Our country has different age of consent laws pertaining to sex and a whole range of issues because we understand that children below a certain age don’t have the faculties or capacities to consent to certain things.
If we agree that they cannot consent to sex, run for office, or make political choices through the ballot, why would we ever agree that they could consent to take on mountains of debt in transactions that they scarcely understand?
Joe Biden recently announced his plan to forgive student loan debt of up to $10,000 per qualifying individual making less than $125,000 per year.
Honestly, I was tempted to slam Biden’s plan because nothing he does is good nor does it produce positive effects.
I want to champion personal responsibility, but the thing about personal responsibility is that it pertains to consenting adults, and what we have in America today is a complete failure of those adults to provide sound and reasonable financial advice to the kids…
Kids that they are responsible for educating. What high school kid going into college has any financial education? Point one out to me and I’ll eat this article.
In fact, I am hard-pressed to find working, married, adult couples who hold a mortgage and have any real knowledge of finance and money, if they did they likely wouldn’t be holding a 30-year mortgage on personal property in the first place.
In my personal experience, most people don’t even understand that financial education exists; that one can change their entire life and the choices they make by receiving this type of education—I know it changed my life.
Given that this is the landscape in America, who is truly to blame for the student loan crisis? Poorly informed children? Or the adults that should have known better, but engaged in a complete betrayal of those children by passing down the buck?
Does this mean I agree with Biden’s plan? Not necessarily, in an ideal world, these loans and predatory lending practices simply wouldn’t exist, but we don’t live in an ideal world.
I am hesitant, at best, to support any sort of government plan for anything. Who knows, student debt forgiveness may worsen the problem by sending the message that it’s ok to take out these debts—they never have to be settled anyway, so why not?
I am also aware of the issue that much of this debt is related to graduate degree programs—not simple 4-year degrees and that many of these programs are utterly worthless in terms of real-world value.

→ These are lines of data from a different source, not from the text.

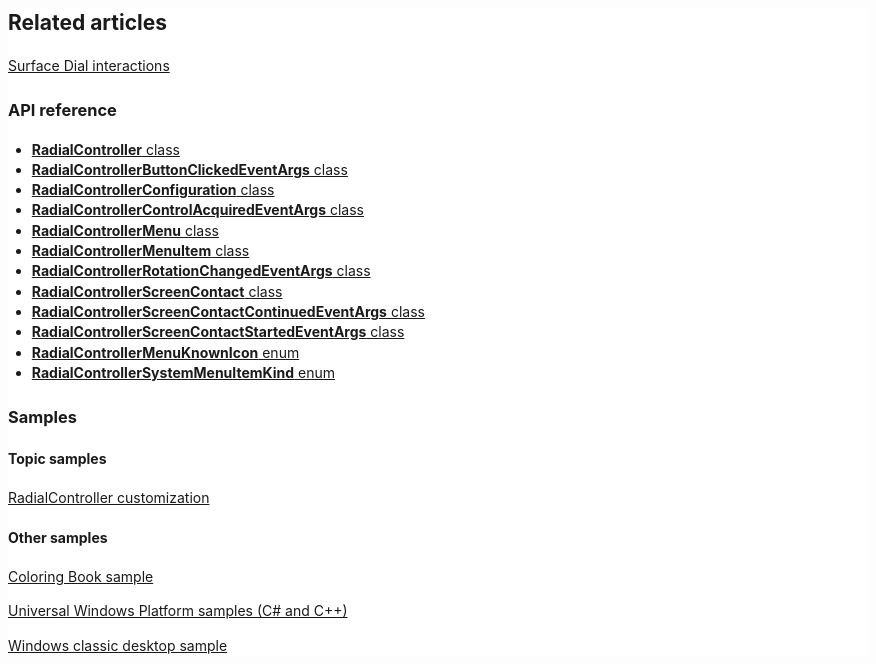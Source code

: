 ## Related articles

[Surface Dial interactions](windows-wheel-interactions.md)

### API reference

- [**RadialController** class](https://msdn.microsoft.com/library/windows/apps/Windows.UI.Input.RadialController)
- [**RadialControllerButtonClickedEventArgs** class](https://msdn.microsoft.com/library/windows/apps/Windows.UI.Input.RadialControllerButtonClickedEventArgs)
- [**RadialControllerConfiguration** class](https://msdn.microsoft.com/library/windows/apps/Windows.UI.Input.RadialControllerConfiguration) 
- [**RadialControllerControlAcquiredEventArgs** class](https://msdn.microsoft.com/library/windows/apps/Windows.UI.Input.RadialControllerControlAcquiredEventArgs) 
- [**RadialControllerMenu** class](https://msdn.microsoft.com/library/windows/apps/Windows.UI.Input.RadialControllerMenu) 
- [**RadialControllerMenuItem** class](https://msdn.microsoft.com/library/windows/apps/Windows.UI.Input.RadialControllerMenuItem) 
- [**RadialControllerRotationChangedEventArgs** class](https://msdn.microsoft.com/library/windows/apps/Windows.UI.Input.RadialControllerRotationChangedEventArgs) 
- [**RadialControllerScreenContact** class](https://msdn.microsoft.com/library/windows/apps/Windows.UI.Input.RadialControllerScreenContact) 
- [**RadialControllerScreenContactContinuedEventArgs** class](https://msdn.microsoft.com/library/windows/apps/Windows.UI.Input.RadialControllerScreenContactContinuedEventArgs) 
- [**RadialControllerScreenContactStartedEventArgs** class](https://msdn.microsoft.com/library/windows/apps/Windows.UI.Input.RadialControllerScreenContactStartedEventArgs)
- [**RadialControllerMenuKnownIcon** enum](https://msdn.microsoft.com/library/windows/apps/Windows.UI.Input.RadialControllerMenuKnownIcon) 
- [**RadialControllerSystemMenuItemKind** enum](https://msdn.microsoft.com/library/windows/apps/Windows.UI.Input.RadialControllerSystemMenuItemKind) 

### Samples

#### Topic samples

[RadialController customization](https://github.com/MicrosoftDocs/windows-topic-specific-samples/archive/uwp-radialcontroller-customization.zip)

#### Other samples
[Coloring Book sample](https://github.com/Microsoft/Windows-appsample-coloringbook)

[Universal Windows Platform samples (C# and C++)](https://go.microsoft.com/fwlink/?linkid=832713)

[Windows classic desktop sample](https://aka.ms/radialcontrollerclassicsample)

Still, something has to change, and it has to change in a major way—not just reactionist government policy to a social and cultural problem that permeates practically every household in our society…
Teach your children well, as the old song goes…
Here’s more on the story:
In keeping with my campaign promise, my Administration is announcing a plan to give working and middle class families breathing room as they prepare to resume federal student loan payments in January 2023.
I'll have more details this afternoon. pic.twitter.com/kuZNqoMe4I
— President Biden (@POTUS) August 24, 2022
Here are some facts: Only 37% of Americans have a 4-yr college degree, only 13% have graduate degrees, and a full 56% of student loan debt is held by people who went to grad school.
Biden's plan to cancel it would be like taking money from a plumber to pay the debt of a lawyer.
— Greg Price (@greg_price11) August 23, 2022
The Hill confirmed:
Borrowers who earn less than $125,000 a year, or families earning less than $250,000, would be eligible for the $10,000 loan forgiveness, Biden announced in a tweet.
For recipients of Pell Grants, which are reserved for undergraduates with the most significant financial need, the federal government would cancel up to an additional $10,000 in federal loan debt.
The solution to the student debt crisis is simple:
Let people who can't pay their student loans have it discharged in bankruptcy court.
That would force lenders to be less predatory in their lending practices.
Guess who made that nearly impossible.https://t.co/Vw144u6ioR
— Spike Cohen (@RealSpikeCohen) August 24, 2022
NEW: As Biden weighs a student debt decision, Penn Wharton Budget Model has released its analysis of student loan forgiveness, estimating it will cost bet. $300-$980 billion, w/majority of relief going toward borrowers in top 60% of earners. More on the @TheTerminal.
— Nancy Cook (@nancook) August 23, 2022
Fox News provided some stats on the issue:
The nation’s federal student debt now tops $1.6 trillion after ballooning for years.
More than 43 million Americans have federal student debt, with almost a third owing less than $10,000 and more than half owing less than $20,000, according to the latest federal data.